What you will do =
Determine how many lines of the data below contain "core", then give only that number.

Record excerpts =
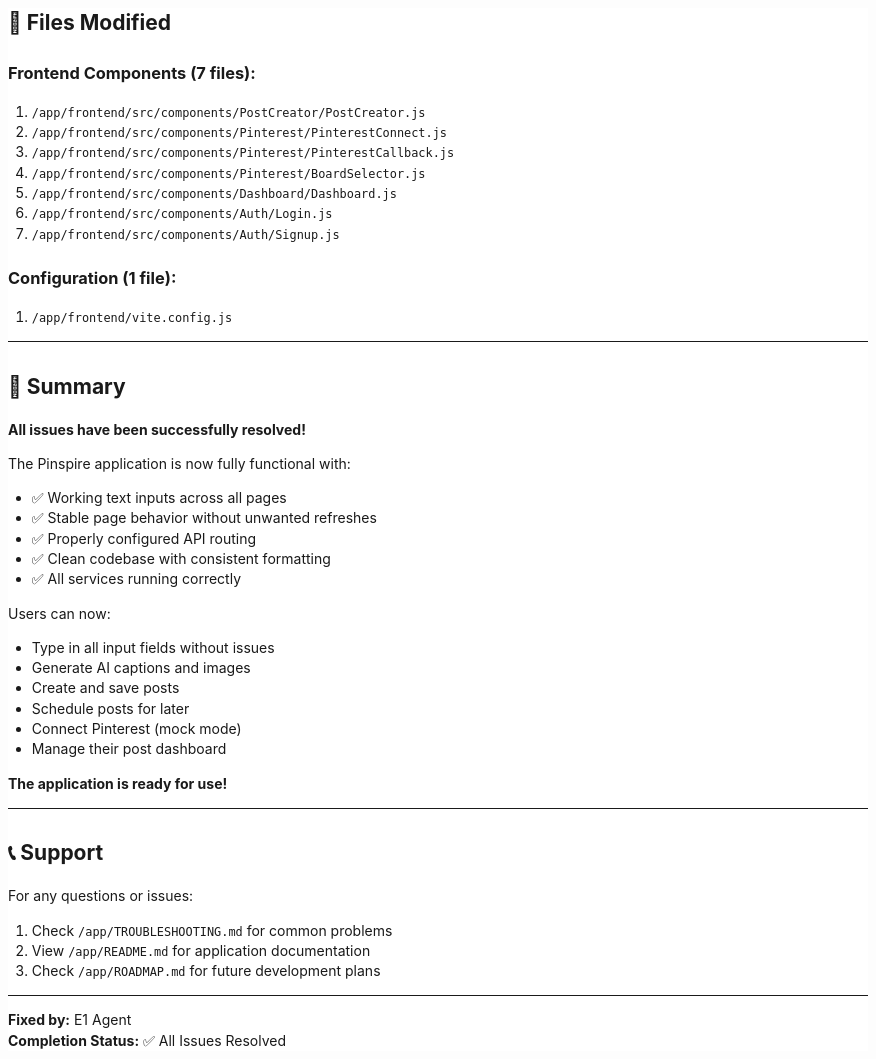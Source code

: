 ## 📝 Files Modified

### Frontend Components (7 files):
1. `/app/frontend/src/components/PostCreator/PostCreator.js`
2. `/app/frontend/src/components/Pinterest/PinterestConnect.js`
3. `/app/frontend/src/components/Pinterest/PinterestCallback.js`
4. `/app/frontend/src/components/Pinterest/BoardSelector.js`
5. `/app/frontend/src/components/Dashboard/Dashboard.js`
6. `/app/frontend/src/components/Auth/Login.js`
7. `/app/frontend/src/components/Auth/Signup.js`

### Configuration (1 file):
1. `/app/frontend/vite.config.js`

---

## 🎉 Summary

**All issues have been successfully resolved!**

The Pinspire application is now fully functional with:
- ✅ Working text inputs across all pages
- ✅ Stable page behavior without unwanted refreshes
- ✅ Properly configured API routing
- ✅ Clean codebase with consistent formatting
- ✅ All services running correctly

Users can now:
- Type in all input fields without issues
- Generate AI captions and images
- Create and save posts
- Schedule posts for later
- Connect Pinterest (mock mode)
- Manage their post dashboard

**The application is ready for use!**

---

## 📞 Support

For any questions or issues:
1. Check `/app/TROUBLESHOOTING.md` for common problems
2. View `/app/README.md` for application documentation
3. Check `/app/ROADMAP.md` for future development plans

---

**Fixed by:** E1 Agent  
**Completion Status:** ✅ All Issues Resolved
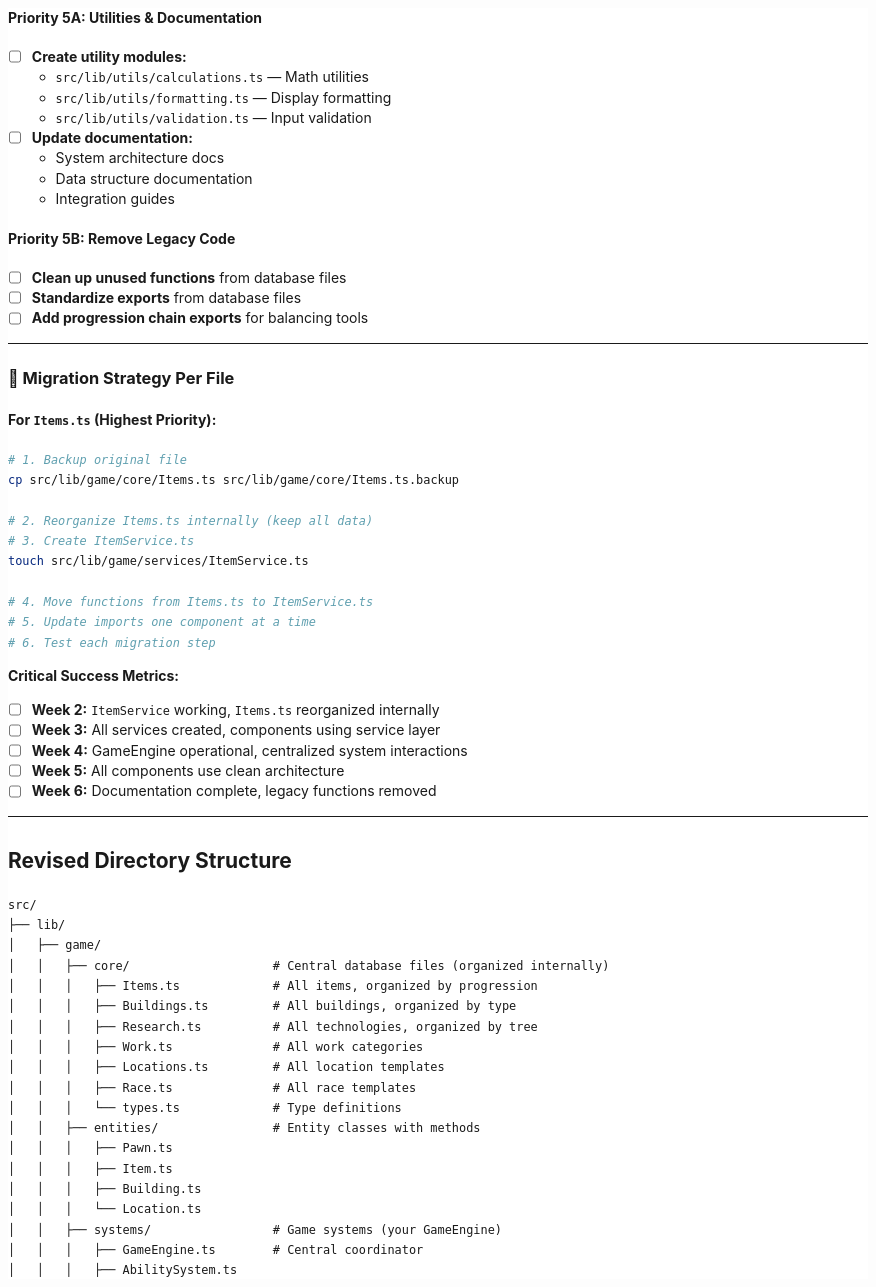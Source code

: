 #### **Priority 5A: Utilities & Documentation**
- [ ] **Create utility modules:**
  - `src/lib/utils/calculations.ts` — Math utilities
  - `src/lib/utils/formatting.ts` — Display formatting
  - `src/lib/utils/validation.ts` — Input validation
- [ ] **Update documentation:**
  - System architecture docs
  - Data structure documentation
  - Integration guides

#### **Priority 5B: Remove Legacy Code**
- [ ] **Clean up unused functions** from database files
- [ ] **Standardize exports** from database files
- [ ] **Add progression chain exports** for balancing tools

---

### 🚧 Migration Strategy Per File

#### **For `Items.ts` (Highest Priority):**
```bash
# 1. Backup original file
cp src/lib/game/core/Items.ts src/lib/game/core/Items.ts.backup

# 2. Reorganize Items.ts internally (keep all data)
# 3. Create ItemService.ts
touch src/lib/game/services/ItemService.ts

# 4. Move functions from Items.ts to ItemService.ts
# 5. Update imports one component at a time
# 6. Test each migration step
```

**Critical Success Metrics:**
- [ ] **Week 2:** `ItemService` working, `Items.ts` reorganized internally
- [ ] **Week 3:** All services created, components using service layer
- [ ] **Week 4:** GameEngine operational, centralized system interactions
- [ ] **Week 5:** All components use clean architecture
- [ ] **Week 6:** Documentation complete, legacy functions removed

---

## Revised Directory Structure

```text
src/
├── lib/
│   ├── game/
│   │   ├── core/                    # Central database files (organized internally)
│   │   │   ├── Items.ts             # All items, organized by progression
│   │   │   ├── Buildings.ts         # All buildings, organized by type
│   │   │   ├── Research.ts          # All technologies, organized by tree
│   │   │   ├── Work.ts              # All work categories
│   │   │   ├── Locations.ts         # All location templates
│   │   │   ├── Race.ts              # All race templates
│   │   │   └── types.ts             # Type definitions
│   │   ├── entities/                # Entity classes with methods
│   │   │   ├── Pawn.ts
│   │   │   ├── Item.ts
│   │   │   ├── Building.ts
│   │   │   └── Location.ts
│   │   ├── systems/                 # Game systems (your GameEngine)
│   │   │   ├── GameEngine.ts        # Central coordinator
│   │   │   ├── AbilitySystem.ts
```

Answer area =
2